Bank of America fared worse, posting a 61 percent top-line decline in debt capital markets compared with the same period last year. Citi’s fell just 7 percent. In addition to Lake’s convoluted description, other reasons ranged from not being strong in particularly busy industries to corporate executives holding off from dealmaking as they digest the implications of last year’s U.S. tax cuts.

It’s rare to hear these powerhouses blaming delayed deals and the like for a downturn in revenue. That’s usually the preserve of boutique M&A firms like Greenhill, for whom a few weeks’ postponement of one transaction can be the difference between hitting or missing earnings estimates.

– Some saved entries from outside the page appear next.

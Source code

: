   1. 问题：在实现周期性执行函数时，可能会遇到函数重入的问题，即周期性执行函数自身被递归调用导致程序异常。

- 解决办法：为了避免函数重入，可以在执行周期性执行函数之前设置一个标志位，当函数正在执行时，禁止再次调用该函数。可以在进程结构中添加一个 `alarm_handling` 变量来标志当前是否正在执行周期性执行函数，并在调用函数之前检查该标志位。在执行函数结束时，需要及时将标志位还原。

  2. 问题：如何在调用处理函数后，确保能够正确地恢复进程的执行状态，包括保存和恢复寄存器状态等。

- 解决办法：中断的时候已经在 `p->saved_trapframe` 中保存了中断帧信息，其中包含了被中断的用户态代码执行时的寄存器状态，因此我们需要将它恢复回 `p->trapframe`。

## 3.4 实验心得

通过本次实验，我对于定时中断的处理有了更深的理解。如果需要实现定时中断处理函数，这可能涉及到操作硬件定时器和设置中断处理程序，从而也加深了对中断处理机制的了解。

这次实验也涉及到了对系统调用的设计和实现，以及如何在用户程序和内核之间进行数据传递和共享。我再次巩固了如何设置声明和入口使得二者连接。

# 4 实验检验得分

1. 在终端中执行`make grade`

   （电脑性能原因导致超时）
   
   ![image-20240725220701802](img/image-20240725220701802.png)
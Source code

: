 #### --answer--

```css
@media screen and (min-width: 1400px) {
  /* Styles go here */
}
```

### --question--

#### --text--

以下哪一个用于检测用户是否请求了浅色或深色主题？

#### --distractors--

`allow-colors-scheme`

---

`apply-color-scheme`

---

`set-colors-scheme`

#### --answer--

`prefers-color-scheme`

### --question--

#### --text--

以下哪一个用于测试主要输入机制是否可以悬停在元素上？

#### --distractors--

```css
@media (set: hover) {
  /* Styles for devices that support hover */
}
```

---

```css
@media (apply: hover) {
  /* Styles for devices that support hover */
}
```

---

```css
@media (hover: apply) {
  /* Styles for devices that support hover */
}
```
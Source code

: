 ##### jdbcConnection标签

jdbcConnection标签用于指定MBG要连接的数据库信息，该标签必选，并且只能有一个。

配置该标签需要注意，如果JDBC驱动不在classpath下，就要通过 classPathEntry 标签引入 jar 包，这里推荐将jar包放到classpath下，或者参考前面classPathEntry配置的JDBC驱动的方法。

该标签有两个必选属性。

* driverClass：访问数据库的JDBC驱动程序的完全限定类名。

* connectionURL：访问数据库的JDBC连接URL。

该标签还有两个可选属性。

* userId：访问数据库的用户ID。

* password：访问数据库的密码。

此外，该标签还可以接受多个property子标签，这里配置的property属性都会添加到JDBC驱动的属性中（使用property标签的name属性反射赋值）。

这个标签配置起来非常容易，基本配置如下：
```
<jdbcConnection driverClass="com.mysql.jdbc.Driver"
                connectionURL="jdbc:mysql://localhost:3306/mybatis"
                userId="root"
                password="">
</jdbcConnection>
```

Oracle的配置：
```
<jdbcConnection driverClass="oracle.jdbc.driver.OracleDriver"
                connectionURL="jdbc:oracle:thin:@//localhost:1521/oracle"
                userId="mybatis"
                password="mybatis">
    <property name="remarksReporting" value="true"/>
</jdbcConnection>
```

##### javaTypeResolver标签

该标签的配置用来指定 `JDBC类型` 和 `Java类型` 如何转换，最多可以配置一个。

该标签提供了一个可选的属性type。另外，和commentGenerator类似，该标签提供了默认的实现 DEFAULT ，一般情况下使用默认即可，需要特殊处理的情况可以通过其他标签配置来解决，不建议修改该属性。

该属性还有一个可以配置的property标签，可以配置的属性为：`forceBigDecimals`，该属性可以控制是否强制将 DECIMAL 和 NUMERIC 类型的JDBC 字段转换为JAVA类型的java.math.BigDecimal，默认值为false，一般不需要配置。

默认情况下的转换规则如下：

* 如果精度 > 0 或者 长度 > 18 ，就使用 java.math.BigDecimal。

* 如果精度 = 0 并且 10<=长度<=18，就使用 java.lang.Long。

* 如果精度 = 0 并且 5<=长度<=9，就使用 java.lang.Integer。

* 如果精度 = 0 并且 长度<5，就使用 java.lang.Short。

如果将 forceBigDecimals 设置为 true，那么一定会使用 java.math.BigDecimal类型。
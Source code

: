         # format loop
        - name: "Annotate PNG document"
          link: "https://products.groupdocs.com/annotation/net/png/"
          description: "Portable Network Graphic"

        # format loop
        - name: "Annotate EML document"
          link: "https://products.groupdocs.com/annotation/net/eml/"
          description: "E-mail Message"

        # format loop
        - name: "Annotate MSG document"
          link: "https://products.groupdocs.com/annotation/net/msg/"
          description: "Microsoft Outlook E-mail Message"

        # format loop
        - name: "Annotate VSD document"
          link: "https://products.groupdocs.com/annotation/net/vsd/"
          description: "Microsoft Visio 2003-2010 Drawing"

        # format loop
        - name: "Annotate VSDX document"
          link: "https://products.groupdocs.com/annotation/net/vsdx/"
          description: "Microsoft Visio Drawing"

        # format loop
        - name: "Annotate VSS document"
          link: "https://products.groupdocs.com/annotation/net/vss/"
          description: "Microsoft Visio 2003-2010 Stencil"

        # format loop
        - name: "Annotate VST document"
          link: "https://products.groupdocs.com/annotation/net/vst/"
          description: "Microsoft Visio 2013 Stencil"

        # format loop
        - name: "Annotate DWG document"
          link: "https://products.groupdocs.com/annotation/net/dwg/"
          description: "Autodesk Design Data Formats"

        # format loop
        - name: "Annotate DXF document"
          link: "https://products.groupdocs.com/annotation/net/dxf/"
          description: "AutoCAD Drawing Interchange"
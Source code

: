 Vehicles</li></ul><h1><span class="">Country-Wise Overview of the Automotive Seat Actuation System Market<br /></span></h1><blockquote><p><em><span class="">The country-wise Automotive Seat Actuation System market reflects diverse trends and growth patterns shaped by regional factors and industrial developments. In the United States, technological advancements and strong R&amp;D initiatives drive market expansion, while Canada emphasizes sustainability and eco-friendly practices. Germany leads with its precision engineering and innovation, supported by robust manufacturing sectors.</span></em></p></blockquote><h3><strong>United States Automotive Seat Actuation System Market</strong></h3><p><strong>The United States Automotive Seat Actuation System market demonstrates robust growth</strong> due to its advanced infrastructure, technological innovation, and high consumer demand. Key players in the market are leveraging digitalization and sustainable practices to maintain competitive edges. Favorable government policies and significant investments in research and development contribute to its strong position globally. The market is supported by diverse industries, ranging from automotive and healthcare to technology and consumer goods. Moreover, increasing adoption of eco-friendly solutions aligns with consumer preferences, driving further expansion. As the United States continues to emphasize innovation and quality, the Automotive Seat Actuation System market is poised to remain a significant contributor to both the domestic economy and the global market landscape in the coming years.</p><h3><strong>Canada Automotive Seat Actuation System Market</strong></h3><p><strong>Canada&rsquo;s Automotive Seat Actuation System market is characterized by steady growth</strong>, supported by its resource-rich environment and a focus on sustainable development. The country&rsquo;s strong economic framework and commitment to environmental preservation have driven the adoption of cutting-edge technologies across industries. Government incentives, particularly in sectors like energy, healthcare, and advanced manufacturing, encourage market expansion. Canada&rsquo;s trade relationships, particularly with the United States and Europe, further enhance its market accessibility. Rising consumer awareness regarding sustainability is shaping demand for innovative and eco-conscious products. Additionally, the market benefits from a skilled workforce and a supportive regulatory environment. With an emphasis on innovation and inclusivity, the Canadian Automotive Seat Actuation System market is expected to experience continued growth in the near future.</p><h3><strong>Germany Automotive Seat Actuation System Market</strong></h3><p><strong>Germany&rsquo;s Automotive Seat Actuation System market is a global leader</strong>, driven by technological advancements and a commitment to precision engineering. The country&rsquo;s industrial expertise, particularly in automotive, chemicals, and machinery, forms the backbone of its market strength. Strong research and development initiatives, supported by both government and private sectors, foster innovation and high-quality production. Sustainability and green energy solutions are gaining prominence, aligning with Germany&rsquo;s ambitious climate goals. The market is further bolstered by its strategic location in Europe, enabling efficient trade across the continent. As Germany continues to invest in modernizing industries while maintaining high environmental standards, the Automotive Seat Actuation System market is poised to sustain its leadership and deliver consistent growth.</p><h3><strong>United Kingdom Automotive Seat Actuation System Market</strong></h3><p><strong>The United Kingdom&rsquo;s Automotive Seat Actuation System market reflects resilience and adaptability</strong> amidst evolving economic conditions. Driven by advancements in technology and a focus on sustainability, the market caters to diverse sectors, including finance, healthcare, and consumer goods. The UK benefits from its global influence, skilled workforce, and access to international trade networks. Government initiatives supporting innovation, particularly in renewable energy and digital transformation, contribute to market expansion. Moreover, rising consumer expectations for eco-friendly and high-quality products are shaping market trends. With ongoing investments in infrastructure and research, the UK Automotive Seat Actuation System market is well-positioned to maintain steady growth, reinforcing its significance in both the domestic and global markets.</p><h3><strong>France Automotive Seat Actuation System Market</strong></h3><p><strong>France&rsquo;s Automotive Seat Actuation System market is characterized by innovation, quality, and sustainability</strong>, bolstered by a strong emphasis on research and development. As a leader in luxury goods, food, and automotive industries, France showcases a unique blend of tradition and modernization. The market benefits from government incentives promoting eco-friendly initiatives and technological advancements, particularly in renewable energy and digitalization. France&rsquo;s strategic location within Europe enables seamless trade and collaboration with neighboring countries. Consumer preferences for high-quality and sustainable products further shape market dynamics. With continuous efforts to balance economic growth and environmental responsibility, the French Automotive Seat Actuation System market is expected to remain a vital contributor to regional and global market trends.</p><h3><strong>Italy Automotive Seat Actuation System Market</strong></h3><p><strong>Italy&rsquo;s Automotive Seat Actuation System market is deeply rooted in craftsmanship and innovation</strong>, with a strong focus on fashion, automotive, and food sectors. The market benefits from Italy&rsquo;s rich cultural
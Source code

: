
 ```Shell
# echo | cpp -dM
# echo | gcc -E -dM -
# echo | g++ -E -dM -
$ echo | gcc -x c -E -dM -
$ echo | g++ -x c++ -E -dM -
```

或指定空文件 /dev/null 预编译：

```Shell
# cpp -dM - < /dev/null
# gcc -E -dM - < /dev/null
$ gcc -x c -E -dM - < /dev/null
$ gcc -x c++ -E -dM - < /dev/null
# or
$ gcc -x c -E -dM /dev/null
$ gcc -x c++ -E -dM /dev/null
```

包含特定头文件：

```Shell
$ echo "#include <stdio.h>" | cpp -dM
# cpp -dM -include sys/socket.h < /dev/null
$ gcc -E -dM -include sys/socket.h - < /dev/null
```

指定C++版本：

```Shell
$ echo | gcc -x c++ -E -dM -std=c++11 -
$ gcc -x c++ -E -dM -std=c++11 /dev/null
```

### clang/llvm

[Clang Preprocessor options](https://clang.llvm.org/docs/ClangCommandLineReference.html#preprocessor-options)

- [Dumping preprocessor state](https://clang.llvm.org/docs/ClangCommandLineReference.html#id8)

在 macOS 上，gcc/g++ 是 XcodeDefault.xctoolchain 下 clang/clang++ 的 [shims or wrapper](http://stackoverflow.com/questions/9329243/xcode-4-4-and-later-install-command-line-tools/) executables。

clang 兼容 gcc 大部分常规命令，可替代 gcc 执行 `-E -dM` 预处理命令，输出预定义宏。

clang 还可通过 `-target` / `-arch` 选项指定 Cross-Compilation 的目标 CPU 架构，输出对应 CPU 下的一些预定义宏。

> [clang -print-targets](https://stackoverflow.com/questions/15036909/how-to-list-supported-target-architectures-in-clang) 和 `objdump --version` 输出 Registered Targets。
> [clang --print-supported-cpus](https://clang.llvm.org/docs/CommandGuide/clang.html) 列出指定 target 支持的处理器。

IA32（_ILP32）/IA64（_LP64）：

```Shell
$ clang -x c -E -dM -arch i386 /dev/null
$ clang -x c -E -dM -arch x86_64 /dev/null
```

They do, at least, seem like legitimate excuses. The new U.S. tax law, passed in December, gives companies two reasons to delay borrowing for now. First, it imposed limits on how much tax relief they get on interest payments. Second, it allows corporate America to bring back overseas cash at a much reduced rate. That partly explains why global debt capital markets issuance fell 9 percent in the first quarter to $1.8 trillion, according to Thomson Reuters data.

Trouble is, not all banks are suffering. Goldman Sachs boosted its DCM take by a quarter from the first three months of last year to almost $800 million. That leaves it top of the heap for the second quarter running. Revenue at Morgan Stanley’s unit, meanwhile, was virtually flat.

That’s because the two have worked on some of the biggest merger-related debt deals in recent months. CVS, for example, last month borrowed $40 billion to finance its Aetna acquisition, with Goldman playing a more senior role than its larger rivals. The investment bank now gets almost half is DCM revenue from M&A, finance chief Marty Chavez told investors on Tuesday.

M&A can be a lumpy business, too, of course. So any future decline will give Goldman a ready-made excuse for falling debt sales. Let’s just hope Chavez is a straight-talker.

CONTEXT NEWS

- Goldman Sachs on April 17 said its debt capital markets division brought in $797 million in underwriting revenue in the first three months of the year, 25 percent higher than the same period in 2017. That put the investment bank at the top of the Wall Street heap for the second quarter in a row.

- Morgan Stanley on April 18 reported a 2.5 percent drop in DCM revenue, to $518 million, over the same period. Bank of America, JPMorgan and Citi experienced declines of 61 percent, 15 percent and 7 percent, respectively.